Demystifying Monads using Python

The subject of monads in functional programming is regarded by many as a scary and difficult topic. Often it is presented in a very abstract and mathematical way, which tends to have an eye-glazing effect on people who aren't hard-core mathematicians. This is an attempt to convey the basic ideas behind monads to someone who is a programmer rather than a mathematician. In particular, it's aimed at someone who has at least a basic familiarity with Python and the techniques of traditional, non-functional programming.

First of all, what is a monad and why would you want one? In the context of functional programming, a monad is a technique that allows a stateful process to be expressed by composing stateless functions. Functional programmers are interested in doing this because it opens up possibilities for optimisations, and also because it enables dealing with I/O – which involves an inherently stateful object, the outside world – in a functional way.

As an example of a computation carried out using a stateful process, I'm going to take the following task: Given a list of numbers, produce another list that contains (in no particular order) all the unique numbers in the input list.

A non-functional way to write this in Python would be:
def dedup(l):
s = set()
for x in l:
s.add(x)
return list(s)
However, you could never write that in any purely functional language, because it makes in-place changes to data, and functional languages don't provide any way to do that. We'd like another way to write it that doesn't involve mutating data, and also doesn't assign to a given variable more than once – another thing that functional languages don't allow.

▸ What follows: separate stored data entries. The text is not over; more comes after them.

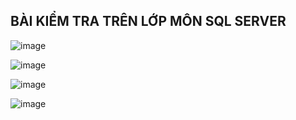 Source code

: ## BÀI KIỂM TRA TRÊN LỚP MÔN SQL SERVER 

![image](https://github.com/user-attachments/assets/cb42d00f-9536-4a4b-8851-42577339d66a)

![image](https://github.com/user-attachments/assets/0e5a02e7-5004-4f3c-987a-15650b399a91)

![image](https://github.com/user-attachments/assets/57660494-7592-4425-a9d1-32cd19d16548)

![image](https://github.com/user-attachments/assets/08f53790-75b8-44f6-a882-024c529c8d4e)

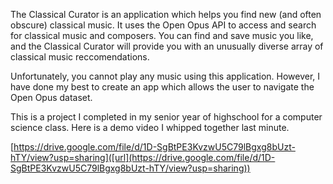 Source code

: The Classical Curator is an application which helps you find new (and often obscure) classical music. 
It uses the Open Opus API to access and search for classical music and composers. 
You can find and save music you like, and the Classical Curator will provide you with an unusually diverse array of classical music reccomendations.

Unfortunately, you cannot play any music using this application. However, I have done my best to create an app which allows the user to navigate the Open Opus dataset.

This is a project I completed in my senior year of highschool for a computer science class. Here is a demo video I whipped together last minute.

[https://drive.google.com/file/d/1D-SgBtPE3KvzwU5C79lBgxg8bUzt-hTY/view?usp=sharing]([url](https://drive.google.com/file/d/1D-SgBtPE3KvzwU5C79lBgxg8bUzt-hTY/view?usp=sharing))
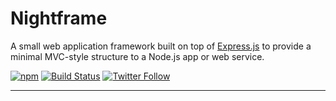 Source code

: # Nightframe

A small web application framework built on top of [Express.js](https://expressjs.com/) to provide a minimal MVC-style structure to a Node.js app or web service.

[![npm](https://img.shields.io/npm/v/nightframe.svg)](https://www.npmjs.com/package/nightframe)
[![Build Status](https://travis-ci.org/pineviewlabs/nightframe.svg?branch=master)](https://travis-ci.com/pineviewlabs/nightframe) 
[![Twitter Follow](https://img.shields.io/twitter/follow/pineviewlabs.svg?style=social)](https://twitter.com/pineviewlabs) 

***



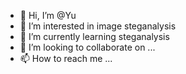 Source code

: - 👋 Hi, I’m @Yu
- 👀 I’m interested in image steganalysis
- 🌱 I’m currently learning steganalysis
- 💞️ I’m looking to collaborate on ...
- 📫 How to reach me ...

<!---
Y-Du-u/Y-Du-u is a ✨ special ✨ repository because its `README.md` (this file) appears on your GitHub profile.
You can click the Preview link to take a look at your changes.
--->
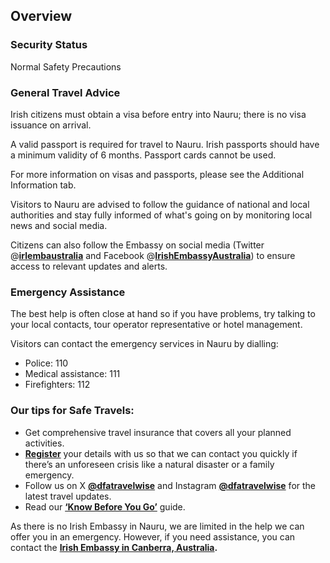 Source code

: ## Overview

### **Security Status**

Normal Safety Precautions

### **General Travel Advice**

Irish citizens must obtain a visa before entry into Nauru; there is no visa issuance on arrival.

A valid passport is required for travel to Nauru. Irish passports should have a minimum validity of 6 months. Passport cards cannot be used.

For more information on visas and passports, please see the Additional Information tab.

Visitors to Nauru are advised to follow the guidance of national and local authorities and stay fully informed of what's going on by monitoring local news and social media.

Citizens can also follow the Embassy on social media (Twitter @[**irlembaustralia**](https://twitter.com/irlembaustralia) and Facebook @[**IrishEmbassyAustralia**](https://www.facebook.com/IrishEmbassyAustralia)) to ensure access to relevant updates and alerts.

### **Emergency Assistance**

The best help is often close at hand so if you have problems, try talking to your local contacts, tour operator representative or hotel management.

Visitors can contact the emergency services in Nauru by dialling:

* Police: 110
* Medical assistance: 111
* Firefighters: 112

### **Our tips for Safe Travels:**

* Get comprehensive travel insurance that covers all your planned activities.
* [**Register**](/en/dfa/overseas-travel/citizens-registration/) your details with us so that we can contact you quickly if there’s an unforeseen crisis like a natural disaster or a family emergency.
* Follow us on X [**@dfatravelwise**](https://www.twitter.com/DFATravelWise) and Instagram [**@dfatravelwise**](https://www.instagram.com/dfatravelwise/) for the latest travel updates.
* Read our [**‘Know Before You Go’**](/en/dfa/overseas-travel/know-before-you-go/) guide.

As there is no Irish Embassy in Nauru, we are limited in the help we can offer you in an emergency. However, if you need assistance, you can contact the [**Irish Embassy in Canberra, Australia**](https://www.ireland.ie/en/australia/canberra/)**.**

To do this, I'm going to build the program up out of functions, all of which follow a particular pattern. The pattern is that they all take two arguments: a state object, and another function that follows the same pattern. (They may also take other arguments, but they must take at least those two arguments.)

The function argument is called a continuation, and it represents "the rest of the computation". The task of each of these functions is to take the state object given to it, construct a new state object from it in some way, pass that new state to the continuation, and return whatever the continuation returns.

We can define the term "monad" in another way now: A monad is the collection of all functions that follow this pattern, for some particular type of state object. (This is not quite the full definition of a monad, nor the most general one, but it will do for now.)

In our case, the state object is a set, so I'm going to call this kind of function a "set manipulating function", or SMF (which you can pronounce "smurf" if you feel so inclined).

When creating a monad, the first thing you need to do is write some functions for performing primitive operations on the state. For our purposes here, we only need one operation, that of adding an item to the set. So our first SMF will be:
def add(x, f, s):
return f(s | {x})
Here, f is the continuation and s is the input state. The output state passed to the continuation is the input state with the element x added. Note that we build a new set instead of modifying the one we were given, so we are not breaking any functional rules.

Another thing we will want to be able to do is turn the set into a list, because the problem specification said we were to produce the result as a list, not a set. So let's define another SMF to do that:
def listify(f, s):
return f(list(s), s)
Note that this function does not return the list – instead, it passes it as an extra argument to the continuation. This is a general characteristic of functions belonging to a monad – if the function produces a result, it does so by passing it to the continuation.

Also, because it doesn't need to change the state in any way, listify just passes the state it was given on to the continuation.

Now we can express the dedent computation itself in the form of an SMF:
def dedup(l, f, s):
if l:
return add(l[0], lambda s2: dedup(l[1:], f, s2), s)
else:
return listify(f, s)
This may look rather convoluted, but it breaks down like this. If the list is not empty, we add the first element of the list to the set, giving a new set s2. We then recursively dedup the rest of the list, using s2 as the starting state.

If the list is empty, then we are finished, so we listify what we have and pass that to our continuation.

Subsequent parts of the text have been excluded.